[Collected data entries]
========================

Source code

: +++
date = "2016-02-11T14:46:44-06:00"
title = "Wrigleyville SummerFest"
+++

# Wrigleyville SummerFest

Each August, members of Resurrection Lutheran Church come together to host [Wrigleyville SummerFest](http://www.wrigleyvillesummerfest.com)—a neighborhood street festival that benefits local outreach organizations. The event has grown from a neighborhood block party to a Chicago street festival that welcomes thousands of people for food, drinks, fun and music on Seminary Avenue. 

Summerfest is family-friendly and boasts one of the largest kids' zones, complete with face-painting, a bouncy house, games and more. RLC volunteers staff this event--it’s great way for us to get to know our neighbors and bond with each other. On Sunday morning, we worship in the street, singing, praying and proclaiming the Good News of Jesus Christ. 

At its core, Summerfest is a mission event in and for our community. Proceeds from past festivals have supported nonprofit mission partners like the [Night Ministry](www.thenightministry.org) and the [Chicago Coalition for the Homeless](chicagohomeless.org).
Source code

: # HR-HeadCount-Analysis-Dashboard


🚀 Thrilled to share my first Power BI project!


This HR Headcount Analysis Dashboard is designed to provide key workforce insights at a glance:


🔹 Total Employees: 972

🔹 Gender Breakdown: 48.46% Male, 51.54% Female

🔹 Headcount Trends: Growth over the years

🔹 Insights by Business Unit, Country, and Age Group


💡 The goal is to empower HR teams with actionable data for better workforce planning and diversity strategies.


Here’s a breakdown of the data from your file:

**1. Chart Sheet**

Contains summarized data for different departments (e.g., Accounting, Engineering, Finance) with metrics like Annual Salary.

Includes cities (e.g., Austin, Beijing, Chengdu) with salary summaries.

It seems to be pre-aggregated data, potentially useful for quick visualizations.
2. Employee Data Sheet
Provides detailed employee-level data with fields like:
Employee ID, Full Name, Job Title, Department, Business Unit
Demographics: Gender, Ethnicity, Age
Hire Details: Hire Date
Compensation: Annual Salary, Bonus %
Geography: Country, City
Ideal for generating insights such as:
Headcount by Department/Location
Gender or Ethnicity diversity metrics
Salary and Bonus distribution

========================

- **PROBLEM STATEMENT**:
Your answer should consist of all lines above that include the string "Wrigleyville".

- **WRITTEN RESPONSE**:
title = "Wrigleyville SummerFest"
# Wrigleyville SummerFest
Each August, members of Resurrection Lutheran Church come together to host [Wrigleyville SummerFest](http://www.wrigleyvillesummerfest.com)—a neighborhood street festival that benefits local outreach organizations. The event has grown from a neighborhood block party to a Chicago street festival that welcomes thousands of people for food, drinks, fun and music on Seminary Avenue. 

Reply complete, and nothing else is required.